— Goal of the exercise —
For each line below that includes the word "scanner", make a copy.
**** Record set
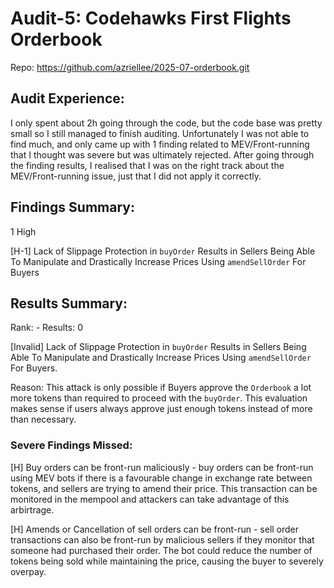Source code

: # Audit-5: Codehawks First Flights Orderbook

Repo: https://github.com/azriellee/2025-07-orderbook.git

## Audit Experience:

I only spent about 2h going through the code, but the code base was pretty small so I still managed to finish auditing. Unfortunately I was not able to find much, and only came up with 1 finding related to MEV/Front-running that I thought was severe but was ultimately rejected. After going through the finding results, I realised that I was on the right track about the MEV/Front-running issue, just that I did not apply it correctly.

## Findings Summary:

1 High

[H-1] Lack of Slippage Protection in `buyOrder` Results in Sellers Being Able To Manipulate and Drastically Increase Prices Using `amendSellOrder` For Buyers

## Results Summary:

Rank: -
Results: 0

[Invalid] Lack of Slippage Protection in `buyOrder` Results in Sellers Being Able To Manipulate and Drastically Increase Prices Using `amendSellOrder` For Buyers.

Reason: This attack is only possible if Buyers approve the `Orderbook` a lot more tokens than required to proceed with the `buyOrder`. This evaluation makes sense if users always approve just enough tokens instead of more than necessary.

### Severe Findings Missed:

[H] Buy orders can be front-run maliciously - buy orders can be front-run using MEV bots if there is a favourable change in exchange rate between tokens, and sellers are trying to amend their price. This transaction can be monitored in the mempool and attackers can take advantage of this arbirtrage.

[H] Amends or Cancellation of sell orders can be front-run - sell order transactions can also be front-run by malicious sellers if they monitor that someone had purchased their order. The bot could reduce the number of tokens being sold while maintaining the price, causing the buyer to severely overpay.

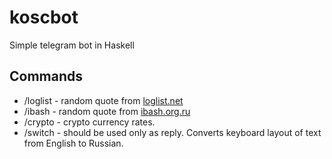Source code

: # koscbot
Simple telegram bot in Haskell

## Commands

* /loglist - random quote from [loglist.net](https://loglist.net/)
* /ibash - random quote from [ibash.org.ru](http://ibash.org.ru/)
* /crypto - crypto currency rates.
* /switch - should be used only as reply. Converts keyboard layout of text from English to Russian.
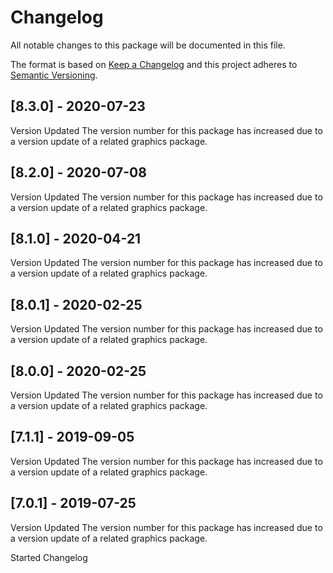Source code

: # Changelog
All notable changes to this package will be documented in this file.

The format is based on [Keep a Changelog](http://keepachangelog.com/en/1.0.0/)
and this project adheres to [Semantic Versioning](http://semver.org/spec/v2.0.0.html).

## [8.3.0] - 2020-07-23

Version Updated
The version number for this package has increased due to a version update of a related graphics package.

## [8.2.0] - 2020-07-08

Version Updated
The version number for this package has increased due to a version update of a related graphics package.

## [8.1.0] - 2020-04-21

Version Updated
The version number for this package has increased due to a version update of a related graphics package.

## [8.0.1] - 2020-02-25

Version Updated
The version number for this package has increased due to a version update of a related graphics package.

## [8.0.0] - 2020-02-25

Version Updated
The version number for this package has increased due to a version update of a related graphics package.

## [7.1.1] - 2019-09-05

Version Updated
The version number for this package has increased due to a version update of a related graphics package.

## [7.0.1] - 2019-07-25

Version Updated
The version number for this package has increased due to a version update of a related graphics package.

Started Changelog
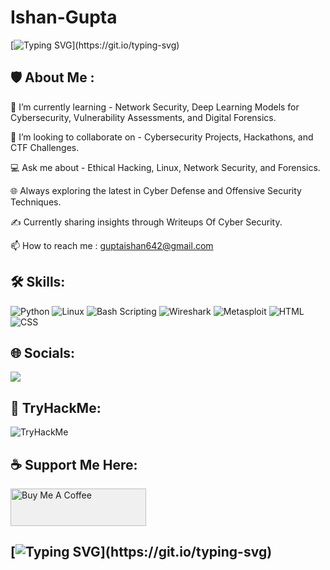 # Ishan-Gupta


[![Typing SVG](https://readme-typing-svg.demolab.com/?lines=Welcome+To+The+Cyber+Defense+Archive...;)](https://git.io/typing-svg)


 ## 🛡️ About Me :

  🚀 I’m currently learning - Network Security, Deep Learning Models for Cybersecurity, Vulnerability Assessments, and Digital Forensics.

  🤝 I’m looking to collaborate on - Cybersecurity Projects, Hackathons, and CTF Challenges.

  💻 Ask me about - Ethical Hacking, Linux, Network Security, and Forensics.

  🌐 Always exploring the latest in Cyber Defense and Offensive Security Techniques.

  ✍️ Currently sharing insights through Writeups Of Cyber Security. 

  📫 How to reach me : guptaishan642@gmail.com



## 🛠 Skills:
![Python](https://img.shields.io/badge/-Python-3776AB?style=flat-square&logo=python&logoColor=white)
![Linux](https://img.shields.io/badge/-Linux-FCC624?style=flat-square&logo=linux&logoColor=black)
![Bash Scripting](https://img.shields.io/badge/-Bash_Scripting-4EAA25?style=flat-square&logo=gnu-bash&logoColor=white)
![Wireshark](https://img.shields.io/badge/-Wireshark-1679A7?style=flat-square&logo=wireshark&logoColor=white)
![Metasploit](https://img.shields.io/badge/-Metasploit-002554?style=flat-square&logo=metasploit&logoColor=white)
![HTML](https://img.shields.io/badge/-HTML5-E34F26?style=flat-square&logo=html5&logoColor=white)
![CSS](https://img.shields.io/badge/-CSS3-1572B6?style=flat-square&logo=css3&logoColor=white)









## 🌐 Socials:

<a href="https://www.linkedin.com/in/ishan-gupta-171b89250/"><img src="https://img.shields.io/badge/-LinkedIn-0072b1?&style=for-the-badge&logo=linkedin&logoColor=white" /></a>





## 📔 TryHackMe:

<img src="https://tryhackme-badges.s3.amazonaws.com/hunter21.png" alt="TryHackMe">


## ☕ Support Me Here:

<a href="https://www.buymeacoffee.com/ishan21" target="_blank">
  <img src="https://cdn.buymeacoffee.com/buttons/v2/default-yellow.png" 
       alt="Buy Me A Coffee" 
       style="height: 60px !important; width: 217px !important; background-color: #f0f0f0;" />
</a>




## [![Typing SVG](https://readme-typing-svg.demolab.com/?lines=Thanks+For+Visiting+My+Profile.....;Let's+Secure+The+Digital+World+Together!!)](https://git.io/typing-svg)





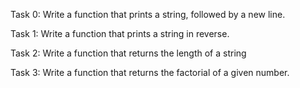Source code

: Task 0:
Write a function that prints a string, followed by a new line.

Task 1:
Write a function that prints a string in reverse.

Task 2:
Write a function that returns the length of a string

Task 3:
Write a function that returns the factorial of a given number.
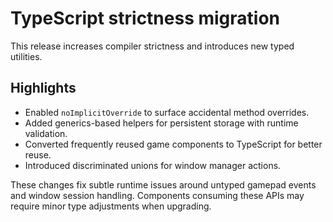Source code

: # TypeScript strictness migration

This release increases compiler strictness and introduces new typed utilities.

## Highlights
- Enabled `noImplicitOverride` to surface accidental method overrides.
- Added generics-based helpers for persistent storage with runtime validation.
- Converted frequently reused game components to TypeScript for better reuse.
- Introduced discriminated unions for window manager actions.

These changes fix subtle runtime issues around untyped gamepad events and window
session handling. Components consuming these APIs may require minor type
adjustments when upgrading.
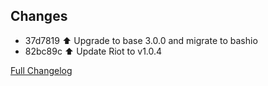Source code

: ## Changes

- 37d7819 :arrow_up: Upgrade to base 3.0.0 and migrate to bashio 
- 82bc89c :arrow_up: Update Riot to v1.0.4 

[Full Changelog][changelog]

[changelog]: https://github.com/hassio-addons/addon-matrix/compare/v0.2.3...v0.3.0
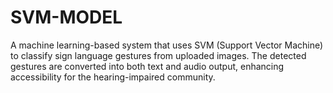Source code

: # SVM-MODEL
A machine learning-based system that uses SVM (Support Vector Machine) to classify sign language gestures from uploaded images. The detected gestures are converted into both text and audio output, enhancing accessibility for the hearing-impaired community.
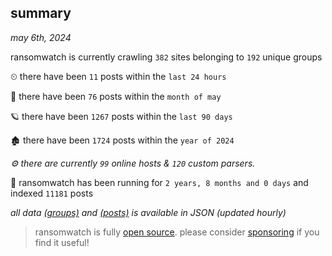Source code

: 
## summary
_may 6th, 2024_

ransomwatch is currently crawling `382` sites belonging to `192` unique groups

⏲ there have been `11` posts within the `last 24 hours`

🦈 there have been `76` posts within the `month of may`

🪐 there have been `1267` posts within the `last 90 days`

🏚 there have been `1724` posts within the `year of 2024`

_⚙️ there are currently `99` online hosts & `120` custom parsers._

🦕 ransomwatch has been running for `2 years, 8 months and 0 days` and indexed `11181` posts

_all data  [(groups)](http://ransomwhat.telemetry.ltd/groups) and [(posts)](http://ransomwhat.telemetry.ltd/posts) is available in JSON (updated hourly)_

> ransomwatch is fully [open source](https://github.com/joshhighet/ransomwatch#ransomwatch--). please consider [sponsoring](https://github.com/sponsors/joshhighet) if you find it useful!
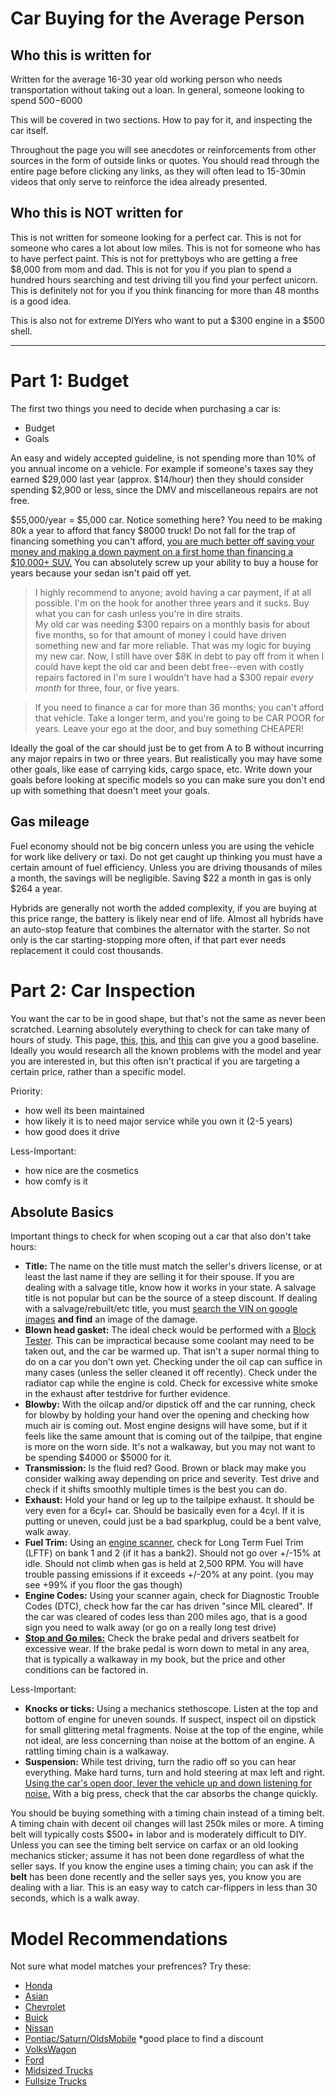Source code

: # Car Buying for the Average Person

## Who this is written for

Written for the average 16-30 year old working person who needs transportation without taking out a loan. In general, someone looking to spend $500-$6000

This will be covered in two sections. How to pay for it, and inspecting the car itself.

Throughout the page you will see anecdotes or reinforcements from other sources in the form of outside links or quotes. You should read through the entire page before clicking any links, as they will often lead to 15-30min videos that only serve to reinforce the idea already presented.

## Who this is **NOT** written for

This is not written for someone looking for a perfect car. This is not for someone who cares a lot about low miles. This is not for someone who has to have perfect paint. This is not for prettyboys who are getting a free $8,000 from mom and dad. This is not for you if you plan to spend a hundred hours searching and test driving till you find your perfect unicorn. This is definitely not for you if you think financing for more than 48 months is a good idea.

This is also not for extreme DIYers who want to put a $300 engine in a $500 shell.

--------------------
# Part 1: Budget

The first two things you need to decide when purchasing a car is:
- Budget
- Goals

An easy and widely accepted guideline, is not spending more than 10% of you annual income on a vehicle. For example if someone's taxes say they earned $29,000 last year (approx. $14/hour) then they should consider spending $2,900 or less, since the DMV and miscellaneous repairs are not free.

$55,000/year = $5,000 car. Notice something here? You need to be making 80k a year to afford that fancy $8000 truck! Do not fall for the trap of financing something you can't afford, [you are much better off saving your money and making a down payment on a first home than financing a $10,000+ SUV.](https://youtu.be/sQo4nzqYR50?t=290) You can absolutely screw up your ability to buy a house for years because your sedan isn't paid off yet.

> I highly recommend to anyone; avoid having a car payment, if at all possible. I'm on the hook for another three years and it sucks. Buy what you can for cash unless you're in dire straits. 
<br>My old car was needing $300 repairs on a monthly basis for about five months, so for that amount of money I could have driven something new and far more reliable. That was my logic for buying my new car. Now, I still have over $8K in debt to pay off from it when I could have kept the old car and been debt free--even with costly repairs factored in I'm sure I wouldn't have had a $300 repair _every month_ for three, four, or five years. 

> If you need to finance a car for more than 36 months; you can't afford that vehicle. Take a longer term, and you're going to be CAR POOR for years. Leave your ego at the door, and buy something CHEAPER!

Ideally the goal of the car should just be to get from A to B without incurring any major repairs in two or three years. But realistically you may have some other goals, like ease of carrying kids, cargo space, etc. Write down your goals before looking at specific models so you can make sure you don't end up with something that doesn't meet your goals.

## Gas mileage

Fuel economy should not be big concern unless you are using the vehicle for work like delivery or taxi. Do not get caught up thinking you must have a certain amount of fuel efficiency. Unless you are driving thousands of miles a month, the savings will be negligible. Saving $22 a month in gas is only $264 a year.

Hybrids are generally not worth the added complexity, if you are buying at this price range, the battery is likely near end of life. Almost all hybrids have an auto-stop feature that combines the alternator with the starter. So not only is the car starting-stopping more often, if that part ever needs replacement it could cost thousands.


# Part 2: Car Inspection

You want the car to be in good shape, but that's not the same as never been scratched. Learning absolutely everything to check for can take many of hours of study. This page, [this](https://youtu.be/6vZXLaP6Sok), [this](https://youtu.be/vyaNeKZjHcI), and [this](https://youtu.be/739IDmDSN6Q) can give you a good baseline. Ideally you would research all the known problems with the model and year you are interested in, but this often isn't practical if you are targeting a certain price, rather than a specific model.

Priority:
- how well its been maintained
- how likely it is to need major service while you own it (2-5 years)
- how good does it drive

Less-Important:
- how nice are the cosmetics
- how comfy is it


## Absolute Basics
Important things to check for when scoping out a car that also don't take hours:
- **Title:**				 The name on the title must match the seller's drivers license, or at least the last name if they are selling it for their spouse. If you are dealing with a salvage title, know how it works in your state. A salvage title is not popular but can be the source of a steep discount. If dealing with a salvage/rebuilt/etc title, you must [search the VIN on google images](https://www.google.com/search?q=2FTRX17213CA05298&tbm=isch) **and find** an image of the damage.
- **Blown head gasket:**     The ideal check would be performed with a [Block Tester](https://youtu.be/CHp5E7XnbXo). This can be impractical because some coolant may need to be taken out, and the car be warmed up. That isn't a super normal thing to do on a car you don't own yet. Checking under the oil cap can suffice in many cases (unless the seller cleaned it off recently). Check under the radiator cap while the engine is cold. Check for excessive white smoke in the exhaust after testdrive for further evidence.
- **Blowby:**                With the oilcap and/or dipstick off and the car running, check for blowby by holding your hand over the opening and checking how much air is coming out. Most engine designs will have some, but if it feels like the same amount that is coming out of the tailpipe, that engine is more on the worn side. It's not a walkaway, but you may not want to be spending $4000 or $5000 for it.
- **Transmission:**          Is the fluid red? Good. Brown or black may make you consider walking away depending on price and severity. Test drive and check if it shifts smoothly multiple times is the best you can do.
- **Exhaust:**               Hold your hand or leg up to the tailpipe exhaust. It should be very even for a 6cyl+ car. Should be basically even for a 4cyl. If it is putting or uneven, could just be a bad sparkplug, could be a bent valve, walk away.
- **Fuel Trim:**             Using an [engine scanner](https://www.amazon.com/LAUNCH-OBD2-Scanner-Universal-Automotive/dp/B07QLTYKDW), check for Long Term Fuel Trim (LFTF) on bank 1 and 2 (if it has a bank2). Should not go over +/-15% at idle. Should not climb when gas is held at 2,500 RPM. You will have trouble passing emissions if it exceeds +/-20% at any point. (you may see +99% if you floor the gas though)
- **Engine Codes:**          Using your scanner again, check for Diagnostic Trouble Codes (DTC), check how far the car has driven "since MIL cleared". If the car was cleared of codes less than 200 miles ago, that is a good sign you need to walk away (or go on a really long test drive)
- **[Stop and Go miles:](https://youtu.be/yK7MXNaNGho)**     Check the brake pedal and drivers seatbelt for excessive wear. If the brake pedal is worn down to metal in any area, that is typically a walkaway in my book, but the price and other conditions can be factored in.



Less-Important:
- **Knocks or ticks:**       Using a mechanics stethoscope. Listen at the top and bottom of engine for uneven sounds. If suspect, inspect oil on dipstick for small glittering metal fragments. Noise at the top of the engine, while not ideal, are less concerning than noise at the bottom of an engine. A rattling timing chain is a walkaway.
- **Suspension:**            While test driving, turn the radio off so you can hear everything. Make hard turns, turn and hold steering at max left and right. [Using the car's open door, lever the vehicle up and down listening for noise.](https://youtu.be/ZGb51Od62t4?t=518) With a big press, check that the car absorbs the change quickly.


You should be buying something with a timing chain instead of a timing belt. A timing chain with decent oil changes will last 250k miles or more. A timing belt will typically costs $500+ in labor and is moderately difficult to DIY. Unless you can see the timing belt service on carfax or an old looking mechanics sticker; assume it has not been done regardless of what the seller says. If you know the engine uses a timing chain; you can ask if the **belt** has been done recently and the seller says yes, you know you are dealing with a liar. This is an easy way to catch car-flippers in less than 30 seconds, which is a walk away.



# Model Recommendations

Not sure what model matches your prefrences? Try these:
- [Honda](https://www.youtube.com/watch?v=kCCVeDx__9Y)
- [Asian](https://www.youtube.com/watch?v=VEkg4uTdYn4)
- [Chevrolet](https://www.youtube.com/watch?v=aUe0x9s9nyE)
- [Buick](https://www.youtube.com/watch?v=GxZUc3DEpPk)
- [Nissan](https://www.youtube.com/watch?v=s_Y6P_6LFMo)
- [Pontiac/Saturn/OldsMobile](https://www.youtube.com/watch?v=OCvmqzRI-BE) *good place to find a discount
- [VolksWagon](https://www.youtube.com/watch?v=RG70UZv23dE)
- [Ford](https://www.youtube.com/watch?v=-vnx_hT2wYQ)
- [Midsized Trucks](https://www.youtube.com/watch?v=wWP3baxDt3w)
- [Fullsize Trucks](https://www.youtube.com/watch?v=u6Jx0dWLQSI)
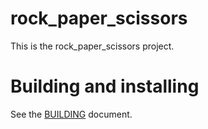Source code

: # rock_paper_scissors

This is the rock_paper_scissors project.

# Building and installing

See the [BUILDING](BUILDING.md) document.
********
— Answer to this problem —
- **Fuel Trim:**             Using an [engine scanner](https://www.amazon.com/LAUNCH-OBD2-Scanner-Universal-Automotive/dp/B07QLTYKDW), check for Long Term Fuel Trim (LFTF) on bank 1 and 2 (if it has a bank2). Should not go over +/-15% at idle. Should not climb when gas is held at 2,500 RPM. You will have trouble passing emissions if it exceeds +/-20% at any point. (you may see +99% if you floor the gas though)
- **Engine Codes:**          Using your scanner again, check for Diagnostic Trouble Codes (DTC), check how far the car has driven "since MIL cleared". If the car was cleared of codes less than 200 miles ago, that is a good sign you need to walk away (or go on a really long test drive)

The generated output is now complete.